SONG TO THE SIREN- TIM BUCKLEY, A BELEZA LIBERTA

   O momento exato em que voce descobre a beleza. É uma epifania.
   Não conhecia Tim Buckley. Ou melhor, só de ouvir falar. Sabia que havia morrido e era o pai de Jeff Buckley. Mas após escrever sobre a versão de Ferry de Song To The Siren ( e de num lapso dizer ser ela de Nick Drake!!!! ), ouço a versão de Robert Plant, que é melhor que a de Ferry, a dos Cocteau Twins, de Sinead O"Connor, de David Gray....então vamos ouvir a original logo.

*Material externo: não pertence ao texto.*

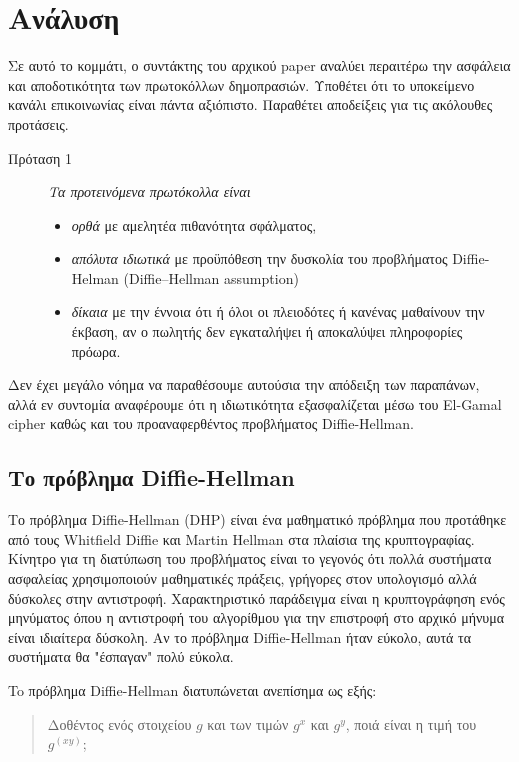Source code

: \documentclass[letterpaper,11pt]{article}
\begin{document}
\section{Ανάλυση}

Σε αυτό το κομμάτι, ο συντάκτης του αρχικού paper αναλύει περαιτέρω την ασφάλεια και αποδοτικότητα των πρωτοκόλλων δημοπρασιών. Υποθέτει ότι το
υποκείμενο κανάλι επικοινωνίας είναι πάντα αξιόπιστο. Παραθέτει αποδείξεις για τις ακόλουθες προτάσεις.

\begin{description}
	\item[Πρόταση 1] \emph{Τα προτεινόμενα πρωτόκολλα είναι}
		\begin{itemize}
			\item \emph{ορθά} με αμελητέα πιθανότητα σφάλματος,
			\item \emph{απόλυτα ιδιωτικά} με προϋπόθεση την δυσκολία του προβλήματος Diffie-Helman (Diffie–Hellman assumption) 
			\item \emph{δίκαια} με την έννοια ότι ή όλοι οι πλειοδότες ή κανένας μαθαίνουν την έκβαση, αν ο πωλητής δεν εγκαταλήψει ή αποκαλύψει
			πληροφορίες πρόωρα.
		\end{itemize}
\end{description}

Δεν έχει μεγάλο νόημα να παραθέσουμε αυτούσια την απόδειξη των παραπάνων, αλλά εν συντομία αναφέρουμε ότι η ιδιωτικότητα εξασφαλίζεται μέσω του
El-Gamal cipher καθώς και του προαναφερθέντος προβλήματος Diffie-Hellman.

\subsection{Το πρόβλημα Diffie-Hellman}

Το πρόβλημα Diffie-Hellman (DHP) είναι ένα μαθηματικό πρόβλημα που προτάθηκε από τους Whitfield Diffie και Martin Hellman στα πλαίσια της
κρυπτογραφίας. Κίνητρο για τη διατύπωση του προβλήματος είναι το γεγονός ότι πολλά συστήματα ασφαλείας χρησιμοποιούν μαθηματικές πράξεις, γρήγορες
στον υπολογισμό αλλά δύσκολες στην αντιστροφή. Χαρακτηριστικό παράδειγμα είναι η κρυπτογράφηση ενός μηνύματος όπου η αντιστροφή του αλγορίθμου για
την επιστροφή στο αρχικό μήνυμα είναι ιδιαίτερα δύσκολη. Αν το πρόβλημα Diffie-Hellman ήταν εύκολο, αυτά τα συστήματα θα "έσπαγαν" πολύ εύκολα.

To πρόβλημα Diffie-Hellman διατυπώνεται ανεπίσημα ως εξής:

 \begin{quote} Δοθέντος ενός στοιχείου $g$ και των τιμών $g^x$ και $g^y$, ποιά είναι η τιμή του $g^(xy)$; \end{quote}
\end{document}

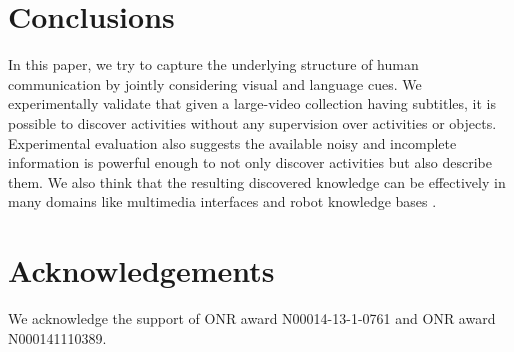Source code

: 

\section{Conclusions}
\vspace{-2mm}
In this paper, we try to capture the underlying structure of human communication by jointly considering visual and language cues. We experimentally validate that given a large-video collection having subtitles, it is possible to discover activities without any supervision over activities or objects. Experimental evaluation also suggests the available noisy and incomplete information is powerful enough to not only discover activities but also describe them. We also think that the resulting discovered knowledge can be effectively in many domains like multimedia interfaces and robot knowledge bases \cite{robobrain}. 
\vspace{-2mm}
\section{Acknowledgements}
\vspace{-2mm}
We acknowledge the support of ONR award N00014-13-1-0761 and ONR award N000141110389.
\vspace{-2mm}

   Digito Tim Buckley e vem o video de 1968. Ele canta na TV, num episódio dos Monkees. Logo dos Monkees, meus amados de infância. Ouço a voz de Mickey Dolenz anunciando Tim.
   E o homem canta....e me embebeda em beleza. A voz dele é firme e é pura. Há nela uma qualidade de certeza e de destino. E a música é uma sereia. E penso....
   A melodia é meu barco onde eu navego na mistura de beleza e de horror. Sublime, a doce e amarga lembrança. E eis eu aqui, sim, eis eu aqui nesta canção. Momento em que descobrimos um novo homem. Nele que canta e em quem o escuta. Here I Am....Onde são os limites?
   Milagre. O envolvimento de meu corpo no canto das sereias. Todas elas foram sereias. Todas elas eu esperava. Here I Am....Até onde?
   É uma das mais belas canções. E beleza é animal caçado hoje. Têm ódio do que é belo. Por serem feios. Vomitam sujeira nos rios e depois trancam esses cadáveres em concreto. Ódio mortal do que é belo.
   Porque a beleza lembra aquilo que poderíamos ter sido. Aquilo que fomos um dia. Ou pior, o que nunca nos deixaram ser. Here I Am....Pra sempre?
   A beleza faz nosso sonho falar. Liberta. O animal que nos dá a liberdade.
   Tudo isso eu sinto nos 3 minutos de uma canção de Tim Buckley. O inefável.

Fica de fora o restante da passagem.